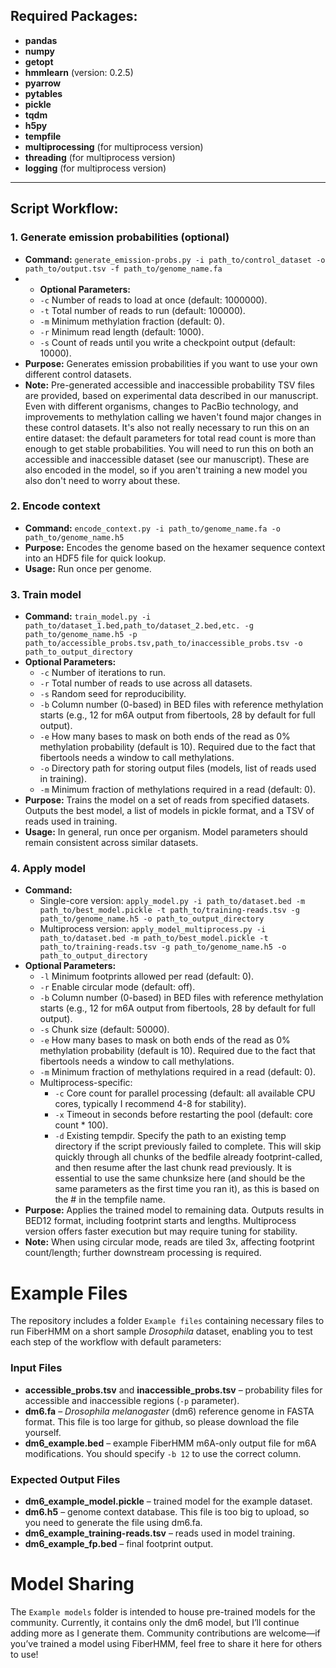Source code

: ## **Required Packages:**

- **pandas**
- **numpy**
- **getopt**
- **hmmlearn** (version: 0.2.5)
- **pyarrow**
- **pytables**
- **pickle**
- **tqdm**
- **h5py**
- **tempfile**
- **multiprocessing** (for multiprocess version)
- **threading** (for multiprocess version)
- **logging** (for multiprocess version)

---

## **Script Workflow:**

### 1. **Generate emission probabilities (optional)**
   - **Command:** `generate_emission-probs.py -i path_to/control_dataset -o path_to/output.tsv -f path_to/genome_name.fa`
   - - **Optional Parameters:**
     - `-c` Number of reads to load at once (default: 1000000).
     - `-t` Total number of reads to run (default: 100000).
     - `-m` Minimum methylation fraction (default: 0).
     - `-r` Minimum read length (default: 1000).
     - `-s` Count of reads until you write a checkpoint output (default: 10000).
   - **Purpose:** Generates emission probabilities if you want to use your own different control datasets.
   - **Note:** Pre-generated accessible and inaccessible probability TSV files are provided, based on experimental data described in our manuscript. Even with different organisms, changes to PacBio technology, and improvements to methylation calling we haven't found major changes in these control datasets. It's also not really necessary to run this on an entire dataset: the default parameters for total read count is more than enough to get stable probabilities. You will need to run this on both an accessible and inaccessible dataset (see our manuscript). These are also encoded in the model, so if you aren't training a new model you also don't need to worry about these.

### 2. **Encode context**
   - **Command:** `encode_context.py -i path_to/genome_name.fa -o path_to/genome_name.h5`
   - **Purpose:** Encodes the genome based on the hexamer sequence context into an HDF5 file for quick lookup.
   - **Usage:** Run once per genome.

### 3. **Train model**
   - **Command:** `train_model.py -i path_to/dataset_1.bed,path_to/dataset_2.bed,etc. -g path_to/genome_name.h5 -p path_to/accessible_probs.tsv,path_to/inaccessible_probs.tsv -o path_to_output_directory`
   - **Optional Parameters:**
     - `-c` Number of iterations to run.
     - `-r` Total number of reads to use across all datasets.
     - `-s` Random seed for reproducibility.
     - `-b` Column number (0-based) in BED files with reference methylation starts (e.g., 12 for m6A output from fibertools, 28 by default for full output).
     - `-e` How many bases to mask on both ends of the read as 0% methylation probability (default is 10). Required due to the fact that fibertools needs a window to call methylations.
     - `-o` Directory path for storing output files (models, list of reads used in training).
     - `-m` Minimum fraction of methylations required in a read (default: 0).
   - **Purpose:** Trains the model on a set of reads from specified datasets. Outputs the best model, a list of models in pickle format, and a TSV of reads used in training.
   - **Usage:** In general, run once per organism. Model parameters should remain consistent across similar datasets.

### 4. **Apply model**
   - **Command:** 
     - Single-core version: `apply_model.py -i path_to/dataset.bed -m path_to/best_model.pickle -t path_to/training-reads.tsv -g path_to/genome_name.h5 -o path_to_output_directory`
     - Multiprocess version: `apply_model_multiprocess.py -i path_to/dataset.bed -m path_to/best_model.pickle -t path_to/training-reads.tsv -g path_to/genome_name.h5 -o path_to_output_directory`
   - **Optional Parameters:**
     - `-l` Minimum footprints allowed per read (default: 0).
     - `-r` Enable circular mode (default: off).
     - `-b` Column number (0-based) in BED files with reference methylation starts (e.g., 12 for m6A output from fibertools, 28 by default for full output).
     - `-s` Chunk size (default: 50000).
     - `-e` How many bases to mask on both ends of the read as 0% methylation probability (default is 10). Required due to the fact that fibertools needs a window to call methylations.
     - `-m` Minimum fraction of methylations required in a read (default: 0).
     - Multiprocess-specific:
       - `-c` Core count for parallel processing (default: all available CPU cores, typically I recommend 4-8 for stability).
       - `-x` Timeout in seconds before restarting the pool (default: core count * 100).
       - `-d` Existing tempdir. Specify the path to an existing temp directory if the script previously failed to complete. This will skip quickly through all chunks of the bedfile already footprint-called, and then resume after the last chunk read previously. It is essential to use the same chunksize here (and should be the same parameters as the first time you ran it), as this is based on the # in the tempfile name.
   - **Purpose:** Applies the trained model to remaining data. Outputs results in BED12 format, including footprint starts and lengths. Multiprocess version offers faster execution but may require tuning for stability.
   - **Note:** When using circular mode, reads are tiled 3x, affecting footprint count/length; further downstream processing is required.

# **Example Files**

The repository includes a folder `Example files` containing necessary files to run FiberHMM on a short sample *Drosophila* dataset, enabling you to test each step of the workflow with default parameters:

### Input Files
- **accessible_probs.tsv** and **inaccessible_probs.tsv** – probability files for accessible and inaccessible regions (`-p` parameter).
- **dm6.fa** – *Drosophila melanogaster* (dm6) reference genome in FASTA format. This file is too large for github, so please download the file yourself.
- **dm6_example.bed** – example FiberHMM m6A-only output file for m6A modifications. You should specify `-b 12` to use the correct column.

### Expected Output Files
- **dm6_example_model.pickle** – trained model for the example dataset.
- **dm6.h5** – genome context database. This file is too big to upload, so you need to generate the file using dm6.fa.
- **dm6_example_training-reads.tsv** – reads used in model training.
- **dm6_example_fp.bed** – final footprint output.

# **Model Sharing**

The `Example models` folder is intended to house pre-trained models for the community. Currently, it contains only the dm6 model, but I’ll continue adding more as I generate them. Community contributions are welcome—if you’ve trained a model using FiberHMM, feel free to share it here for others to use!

* * *

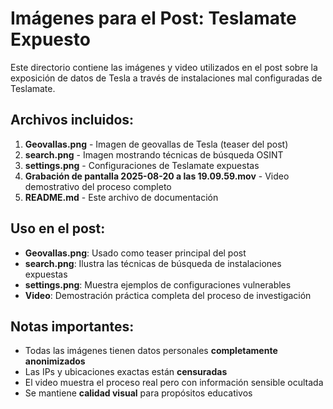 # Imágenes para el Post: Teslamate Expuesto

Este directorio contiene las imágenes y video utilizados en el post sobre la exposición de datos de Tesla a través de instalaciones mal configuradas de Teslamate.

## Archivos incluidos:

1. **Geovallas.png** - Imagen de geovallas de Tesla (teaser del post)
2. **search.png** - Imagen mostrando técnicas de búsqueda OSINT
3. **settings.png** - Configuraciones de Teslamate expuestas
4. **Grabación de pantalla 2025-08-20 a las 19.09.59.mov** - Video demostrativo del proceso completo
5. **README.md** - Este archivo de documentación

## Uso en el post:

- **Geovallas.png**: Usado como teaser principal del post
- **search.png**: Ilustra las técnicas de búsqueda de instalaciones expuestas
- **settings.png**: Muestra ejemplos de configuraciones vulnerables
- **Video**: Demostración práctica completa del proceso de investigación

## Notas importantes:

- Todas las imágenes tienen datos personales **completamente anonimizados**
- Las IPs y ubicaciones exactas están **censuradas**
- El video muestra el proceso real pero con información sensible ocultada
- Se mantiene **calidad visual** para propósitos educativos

---

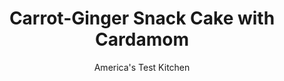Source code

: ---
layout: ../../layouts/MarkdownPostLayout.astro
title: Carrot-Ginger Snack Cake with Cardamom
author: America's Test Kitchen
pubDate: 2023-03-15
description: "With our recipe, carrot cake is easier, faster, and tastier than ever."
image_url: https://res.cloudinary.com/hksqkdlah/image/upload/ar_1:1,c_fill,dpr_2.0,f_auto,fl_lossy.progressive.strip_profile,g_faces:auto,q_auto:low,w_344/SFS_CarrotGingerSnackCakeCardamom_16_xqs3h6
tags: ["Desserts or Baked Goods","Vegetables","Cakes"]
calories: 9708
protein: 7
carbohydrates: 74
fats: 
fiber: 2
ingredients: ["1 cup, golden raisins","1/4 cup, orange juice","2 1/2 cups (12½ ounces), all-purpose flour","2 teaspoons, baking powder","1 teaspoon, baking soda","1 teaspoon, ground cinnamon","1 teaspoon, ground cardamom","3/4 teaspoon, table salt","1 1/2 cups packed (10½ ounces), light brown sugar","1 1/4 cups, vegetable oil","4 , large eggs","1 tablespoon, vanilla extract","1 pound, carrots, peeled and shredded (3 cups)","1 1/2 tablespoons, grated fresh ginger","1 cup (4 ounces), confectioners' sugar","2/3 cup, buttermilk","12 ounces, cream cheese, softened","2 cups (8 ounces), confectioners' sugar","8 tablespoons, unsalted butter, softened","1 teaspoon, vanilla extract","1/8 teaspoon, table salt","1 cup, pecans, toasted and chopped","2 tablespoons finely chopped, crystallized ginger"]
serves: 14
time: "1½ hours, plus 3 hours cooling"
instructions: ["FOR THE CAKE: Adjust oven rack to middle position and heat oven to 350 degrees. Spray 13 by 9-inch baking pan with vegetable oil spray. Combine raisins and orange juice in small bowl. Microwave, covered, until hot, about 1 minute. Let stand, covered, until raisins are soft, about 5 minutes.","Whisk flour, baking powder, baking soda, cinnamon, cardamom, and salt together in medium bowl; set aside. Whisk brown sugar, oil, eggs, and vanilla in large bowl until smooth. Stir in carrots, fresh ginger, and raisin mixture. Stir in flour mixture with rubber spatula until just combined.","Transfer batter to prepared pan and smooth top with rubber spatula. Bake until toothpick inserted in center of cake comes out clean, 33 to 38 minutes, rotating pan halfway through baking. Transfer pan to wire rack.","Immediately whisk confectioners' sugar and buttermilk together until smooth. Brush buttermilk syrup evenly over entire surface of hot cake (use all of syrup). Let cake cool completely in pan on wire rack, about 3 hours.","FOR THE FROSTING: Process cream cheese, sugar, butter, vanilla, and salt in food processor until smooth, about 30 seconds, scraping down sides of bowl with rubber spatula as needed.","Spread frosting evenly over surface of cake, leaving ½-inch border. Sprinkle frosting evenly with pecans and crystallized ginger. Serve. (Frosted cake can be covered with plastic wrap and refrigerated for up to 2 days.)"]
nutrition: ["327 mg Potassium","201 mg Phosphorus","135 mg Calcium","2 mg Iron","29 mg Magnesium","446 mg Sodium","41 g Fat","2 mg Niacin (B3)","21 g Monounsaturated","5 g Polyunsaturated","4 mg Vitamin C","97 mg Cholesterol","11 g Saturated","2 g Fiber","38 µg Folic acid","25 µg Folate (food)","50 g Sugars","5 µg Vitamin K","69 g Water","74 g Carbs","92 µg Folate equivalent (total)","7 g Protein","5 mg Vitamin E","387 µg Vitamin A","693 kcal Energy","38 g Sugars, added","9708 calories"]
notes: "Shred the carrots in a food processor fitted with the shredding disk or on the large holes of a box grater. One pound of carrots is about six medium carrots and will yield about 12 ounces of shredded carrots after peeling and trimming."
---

» **WHAT IS EXPECTED**
Send back exactly the lines of the listing above starting at the one with "- **numpy**" and ending at the one with "- **Purpose:** Generates", inclusive, and no others.

» **RESPONSE TO THIS EXERCISE**
- **numpy**
- **getopt**
- **hmmlearn** (version: 0.2.5)
- **pyarrow**
- **pytables**
- **pickle**
- **tqdm**
- **h5py**
- **tempfile**
- **multiprocessing** (for multiprocess version)
- **threading** (for multiprocess version)
- **logging** (for multiprocess version)

---

## **Script Workflow:**

### 1. **Generate emission probabilities (optional)**
   - **Command:** `generate_emission-probs.py -i path_to/control_dataset -o path_to/output.tsv -f path_to/genome_name.fa`
   - - **Optional Parameters:**
     - `-c` Number of reads to load at once (default: 1000000).
     - `-t` Total number of reads to run (default: 100000).
     - `-m` Minimum methylation fraction (default: 0).
     - `-r` Minimum read length (default: 1000).
     - `-s` Count of reads until you write a checkpoint output (default: 10000).
   - **Purpose:** Generates emission probabilities if you want to use your own different control datasets.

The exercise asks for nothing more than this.